Treatment of cancerous tissue by exposure to radiation-emitting material is now a well established and accepted practice. Generally, the aims of such a practice include targeting exposure of radiation to the tissue surrounding or adjacent to a radiation source while keeping the radiation effects on neighboring healthy tissue to a minimum. A major advantage of this form of treatment is that it concentrates the emitted radiation at the site where the treatment is needed, e.g. within or adjacent to a tumor, while keeping the amount of radiation transmitted to the healthy tissue far below what it otherwise would be if the radiation were beamed into the body from an external source, using other forms of teletherapy.
Prior art forms of brachytherapy typically include various processes such as placing the source(s) typically small metallic capsules, approximately 4.5 mm long and 0.8 mm in diameter, called seeds containing a radiation sources such as iodine-125, cesium-131, or palladium-103, which are placed within the tissue to be treated, i.e. interstitial therapy. In various embodiments of the construction, the capsule is typically designed to allow the rapid and facile insertion of the seed into the organ or body part being treated, with minimal trauma to the targeted and surrounding tissues. These devices are many times inserted into the body percutaneously using a hollow needle which is preloaded with the desired number of therapy seeds. When the needle is in the desired location in the tissue, a stylet is used to hold the seeds in place while the needle is withdrawn from around them, leaving the seeds in the desired location. The use of such small radiation sources is a common way of practicing interstitial brachytherapy.
In many such methods it is typically considered necessary and in some cases crucial to enclose the radioactive material with an encapsulating material so as to contain the radioactive material and preventing it from becoming systemically distributed within the patient or escaping into the environment where it could contaminate medical personnel, medical facilities or the general environment. Various types of encapsulating devices and materials have been utilized and are presently contemplated. Typically these materials contain the radioactive material while allowing photon radiation (Auger x-rays) to irradiate cancerous tissues while the radioactive source decays to negligible activity. Typically, the metallic seed remains permanently implanted. A further polymer embodiment containing the radioactive source may gradually dissolve in the body after the radioactive source has decayed to negligible activity.

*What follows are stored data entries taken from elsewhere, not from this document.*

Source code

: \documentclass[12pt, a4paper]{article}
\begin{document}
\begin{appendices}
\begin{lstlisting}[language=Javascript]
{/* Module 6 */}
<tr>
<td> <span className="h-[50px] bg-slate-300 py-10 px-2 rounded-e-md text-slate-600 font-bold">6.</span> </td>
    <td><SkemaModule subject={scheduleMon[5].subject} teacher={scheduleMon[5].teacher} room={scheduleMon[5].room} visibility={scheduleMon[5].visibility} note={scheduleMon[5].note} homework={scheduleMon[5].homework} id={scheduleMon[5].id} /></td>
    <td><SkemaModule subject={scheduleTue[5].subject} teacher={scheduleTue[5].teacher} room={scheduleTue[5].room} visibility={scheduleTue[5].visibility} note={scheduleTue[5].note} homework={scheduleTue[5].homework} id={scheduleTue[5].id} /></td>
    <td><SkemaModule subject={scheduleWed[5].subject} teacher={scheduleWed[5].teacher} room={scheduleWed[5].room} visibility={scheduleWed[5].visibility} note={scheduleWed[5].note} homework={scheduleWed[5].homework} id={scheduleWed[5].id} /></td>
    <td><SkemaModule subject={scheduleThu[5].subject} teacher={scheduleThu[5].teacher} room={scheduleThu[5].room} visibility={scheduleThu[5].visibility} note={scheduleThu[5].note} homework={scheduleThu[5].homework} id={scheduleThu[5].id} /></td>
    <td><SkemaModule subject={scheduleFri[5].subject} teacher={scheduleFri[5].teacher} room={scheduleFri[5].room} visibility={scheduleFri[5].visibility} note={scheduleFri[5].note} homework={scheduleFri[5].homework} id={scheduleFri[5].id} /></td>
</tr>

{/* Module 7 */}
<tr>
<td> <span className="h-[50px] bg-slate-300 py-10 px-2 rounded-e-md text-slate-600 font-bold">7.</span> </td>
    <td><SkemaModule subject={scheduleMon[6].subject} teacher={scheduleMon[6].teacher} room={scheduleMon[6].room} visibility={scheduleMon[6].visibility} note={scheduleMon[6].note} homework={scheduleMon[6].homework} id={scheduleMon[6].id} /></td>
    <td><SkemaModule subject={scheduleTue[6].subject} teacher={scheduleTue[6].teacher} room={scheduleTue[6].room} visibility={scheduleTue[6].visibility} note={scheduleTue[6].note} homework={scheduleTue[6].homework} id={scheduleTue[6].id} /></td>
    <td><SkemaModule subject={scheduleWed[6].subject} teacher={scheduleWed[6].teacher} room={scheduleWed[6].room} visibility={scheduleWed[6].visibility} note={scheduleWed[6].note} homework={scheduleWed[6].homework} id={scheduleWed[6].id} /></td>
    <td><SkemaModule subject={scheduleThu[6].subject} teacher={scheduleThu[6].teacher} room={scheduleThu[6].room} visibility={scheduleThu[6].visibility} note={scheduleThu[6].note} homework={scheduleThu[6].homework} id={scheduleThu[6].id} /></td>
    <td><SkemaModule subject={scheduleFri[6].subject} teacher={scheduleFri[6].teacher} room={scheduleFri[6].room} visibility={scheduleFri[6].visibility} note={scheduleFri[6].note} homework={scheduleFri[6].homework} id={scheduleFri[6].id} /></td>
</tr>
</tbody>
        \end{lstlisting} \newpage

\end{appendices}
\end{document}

Another major drawback for metal-encapsulated seeds is that the encapsulating metal absorbs a significant fraction of the low-energy beta and photon radiation emitted by the contained radioisotope, for example about 14% of the iodine-125 x-rays and 40% of the palladium-103 x-rays are absorbed in the encapsulating metal in the current commercial seeds. As a consequence, to obtain the desired radiation dose rate on the exterior of the seed, an additional amount of relatively costly radioisotope activity must be added to overcome the losses in the encapsulating metal. Also, because it is typically necessary to seal (or weld), the ends of the capsules, the effective thickness of the metal is not the same in all directions resulting in a radiation field around the seed which is not uniform, a fact that complicates treatment planning and raises the possibility of the existence of areas within the treatment volume in which the radiation dose is non-uniform or below that required to kill all tumor cells present.
Thus the current practice of brachytherapy based on the use of discrete encapsulated sources is limited by: the need to associate groups of discrete seeds together by some means so that they can be placed into tissue in a predetermined array and held in that array throughout the therapeutic life of the sources, the need for complex treatment planning that takes into account the discrete nature of the seeds and the shape of the radiation field around each seed with the assumption the field shape around each seed is uniformly the same, the need to add excess radioactivity to compensate for the radiation absorption in the encapsulating metal, and the creation of a nonuniform radiation field around the source because the geometry and effective thickness of the encapsulating metal is not the same in all directions, and the radiation field about a source is not precisely spherical. The present invention as disclosed herein, significantly reduces each of these limitations and furthermore allows a more complete realization of the potential benefits of brachytherapy. The present invention includes a device, method and system for implementing brachytherapy and creating devices for use in such methods and systems. The present invention provides substantial advantages over the devices taught in the prior art.
Additional advantages and novel features of the present invention will be set forth as follows and will be readily apparent from the descriptions and demonstrations set forth herein. Accordingly, the following descriptions of the present invention should be seen as illustrative of the invention and not as limiting in any way.